Foi grande a sorte com o anfitrião do Couchsurfing. O apartamento dele ficava em Jatiuca, com uma vista linda para o mar verde e a uma quadra da praia. A orla é muito bonita. Palmeiras, áreas verdes e a linda cor do mar distraem os olhos e quase nem se nota a caminhada de uns quatro quilômetros entre Jatiuca e a famosa praia de Pajuçara. Mais ou menos no meio do caminho, em Ponta Verde, há um totem "Eu S2 Maceió", onde é praticamente impossível não parar para tirar fotos.
Em Pajuçara, fica uma famosa feirinha de artesanato, mas, no começo da tarde, algumas bancas ainda estavam fechadas, e o movimento era bem pequeno. Ali por perto é possível alugar pranchas e remos de stand-up paddle por R$ 20. Não sabia que parte das praias urbanas da cidade está poluída e fiquei uma hora remando dentro do mar (não era a única). Mas, aparentemente, não houve nenhuma consequência negativa depois desse descuido.
Para uma água mais limpa, uma opção é ir até as piscinas naturais de Pajuçara, que ficam a uns dois quilômetros da praia. Os jangadeiros cobram uma média de R$ 20 por pessoa e ficam parados nos corais por mais ou menos uma hora. O esquema é o mesmo de qualquer piscina natural: dar preferência aos horários de maré baixa, em dias sem muito vento nem depois de chuvas. Assim, a água fica mais cristalina. Não observamos esses pontos, e a visibilidade embaixo d’água não estava boa. O aluguel do snorkel saiu por R$ 10. Jangadas- bar oferecem algumas opções de comida e bebida.
Um pouco de história
Saindo da orla, o Palácio Floriano Peixoto, mais conhecido como Palácio dos Martírios, no centro de Maceió, propicia um passeio histórico. Um tour gratuito pela antiga sede do governo de Alagoas percorre partes do prédio datado de 1902.
Há dois ambientes especiais. O Memorial Lêdo Ivo tem imagens, objetos pessoais, livros e textos do escritor maceioense. Já o Espaço Aurélio Buarque de Holanda é uma homenagem ao dicionarista alagoano. Estão em exposição objetos raros, como fichas de catalogação de palavras feitas durante a elaboração do dicionário. A primeira edição da obra também pode ser vista no local.

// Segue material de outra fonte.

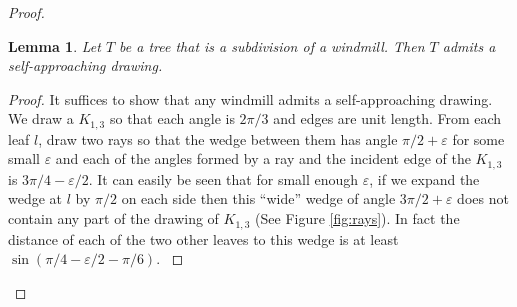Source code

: \documentclass[11pt]{article}
\newtheorem{lemma}[theorem]{Lemma}
\newcommand{\ignore}[1]{}
\newcommand{\changeAL}[1]{{#1}}
\newcommand{\changeS}[1]{{#1}}
\begin{document}
\begin{proof}
\begin{lemma}
\label{secondlemma}
Let $T$ be a tree that is a subdivision of a windmill.  Then $T$ admits a self-approaching drawing.
\end{lemma}
\begin{proof}
It suffices to show that any windmill admits a self-approaching drawing. We draw a $K_{1,3}$ so that each angle is $2\pi/3$ and edges are unit length.
\changeAL{From each leaf $l$, draw two rays  so that the  wedge between them has angle
$\pi/2 + \varepsilon$
for some small $\varepsilon$ and each of the angles formed by a ray and the incident edge of the $K_{1,3}$ is
$3\pi/4 - \varepsilon/2$.
It can easily be seen that \changeS{for small enough $\varepsilon$,
if we expand the wedge at $l$ by $\pi/2$ on each side then this ``wide'' wedge of angle $3\pi/2 + \varepsilon$ does not contain any part of the drawing of $K_{1,3}$ (See Figure \ref{fig:rays}).
In fact the distance of each of the two other leaves to this wedge is at least
$\sin(\pi/4-\varepsilon/2-\pi/6)$.
}}


\ignore{
\begin{figure}
\begin{center}
\begin{tikzpicture}
\path (0,0) coordinate (origin);
\path (0:1cm) coordinate (P0);
\path (P0) ++(54:3cm) coordinate (P00);
\path (P0) ++(360-54:3cm) coordinate (P01);
\path (1*120:1cm) coordinate (P1);
\path (P1) ++(120+54:3cm) coordinate (P10);
\path (P1) ++(120-54:3cm) coordinate (P11);
\path (P1) ++(120-54:0.1cm) coordinate (P1close0);
\path (P1) ++(120-54-90:0.1cm) coordinate (P1close2);
\path (P1close0) ++(120-54-90:0.1cm) coordinate (P1close1);
\path (P1) ++(120-54-90:7cm) coordinate (P1bad0);
\path (2*120:1cm) coordinate (P2);
\path (P2) ++(240+54:3cm) coordinate (P20);
\path (P2) ++(240-54:3cm) coordinate (P21);
\path (P2) ++(240+54:0.1cm) coordinate (P2close0);
\path (P2) ++(240+54+90:0.1cm) coordinate (P2close2);
\path (P2close0) ++(240+54+90:0.1cm) coordinate (P2close1);
\path (P2) ++(240+54+90:7cm) coordinate (P2bad0);
\draw (origin) -- (P0) (origin) -- (P1) (origin) -- (P2);
\draw [dashed] (P0) -- (P00) (P0) -- (P01) (P1) -- (P10) (P1) -- (P11) (P2) -- (P20) (P2) -- (P21);
\draw [dotted] (P1) -- (P1bad0) (P2) -- (P2bad0);
\draw [red] (P1close0) -- (P1close1) -- (P1close2);
\draw [red] (P2close0) -- (P2close1) -- (P2close2);
\draw [fill=red] (origin) circle (0.04cm);
\node [above right] at (origin) {$s$};
\draw [fill=red] (P0) circle (0.04cm);
\node [above left] at (P0) {$l_0$};
\draw [fill=red] (P1) circle (0.04cm);
\node [below left] at (P1) {$l_1$};
\draw [fill=red] (P2) circle (0.04cm);
\node [above left] at (P2) {$l_2$};
\end{tikzpicture}
\caption{The drawing of $s$ and its three neighbors (solid lines) along with the two rays of the neighbors (dashed).The constructed drawing should be such that the sweep attached to $l_0$ lies completely inside the area next to $l_0$ that is bounded by dashed and dotted lines.}
\label{fig:rays}
\end{center}
\end{figure}
}


\end{proof}
\end{proof}
\end{document}
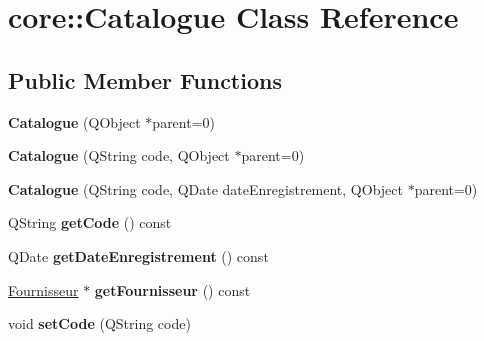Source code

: \hypertarget{classcore_1_1_catalogue}{
\section{core::Catalogue Class Reference}
\label{d6/d6b/classcore_1_1_catalogue}
}
\subsection*{Public Member Functions}
\begin{DoxyCompactItemize}
\item 
\hypertarget{classcore_1_1_catalogue_a77ec991a4d9af1134b6a4c304a940b0c}{
{\bfseries Catalogue} (QObject $\ast$parent=0)}
\label{d6/d6b/classcore_1_1_catalogue_a77ec991a4d9af1134b6a4c304a940b0c}

\item 
\hypertarget{classcore_1_1_catalogue_a12fdc8debf453b3f01979ee4d5546bcd}{
{\bfseries Catalogue} (QString code, QObject $\ast$parent=0)}
\label{d6/d6b/classcore_1_1_catalogue_a12fdc8debf453b3f01979ee4d5546bcd}

\item 
\hypertarget{classcore_1_1_catalogue_ada77c55480618ea1f3d854b6918ab2e4}{
{\bfseries Catalogue} (QString code, QDate dateEnregistrement, QObject $\ast$parent=0)}
\label{d6/d6b/classcore_1_1_catalogue_ada77c55480618ea1f3d854b6918ab2e4}

\item 
\hypertarget{classcore_1_1_catalogue_ad9040f2caf0bc90bf9f1f77bc3da9175}{
QString {\bfseries getCode} () const }
\label{d6/d6b/classcore_1_1_catalogue_ad9040f2caf0bc90bf9f1f77bc3da9175}

\item 
\hypertarget{classcore_1_1_catalogue_ac9a9fc872e3ac85de35a053ec10e5cee}{
QDate {\bfseries getDateEnregistrement} () const }
\label{d6/d6b/classcore_1_1_catalogue_ac9a9fc872e3ac85de35a053ec10e5cee}

\item 
\hypertarget{classcore_1_1_catalogue_aed63b463573c4c71f8e7c9366d54fb5a}{
\hyperlink{class_fournisseur}{Fournisseur} $\ast$ {\bfseries getFournisseur} () const }
\label{d6/d6b/classcore_1_1_catalogue_aed63b463573c4c71f8e7c9366d54fb5a}

\item 
\hypertarget{classcore_1_1_catalogue_a3e5f3c1aabda2d9ff3a6e047609056e8}{
void {\bfseries setCode} (QString code)}
\label{d6/d6b/classcore_1_1_catalogue_a3e5f3c1aabda2d9ff3a6e047609056e8}


\end{DoxyCompactItemize}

A viagem foi encerrada com uma noite de ostentação: jantar no famoso Bodega do Sertão. O restaurante chama a atenção por causa do enorme bule na fachada da casa. O preço não é dos mais convidativos (R$ 61,90/kg), mas o serviço de primeira, os atendentes vestidos de cangaceiros, a arquitetura rústica, a decoração detalhista de temática nordestina, o cardápio em formato de sanfona e o enorme bufê com deliciosos pratos regionais (com opção de tapiocas à la carte) compensam o gasto.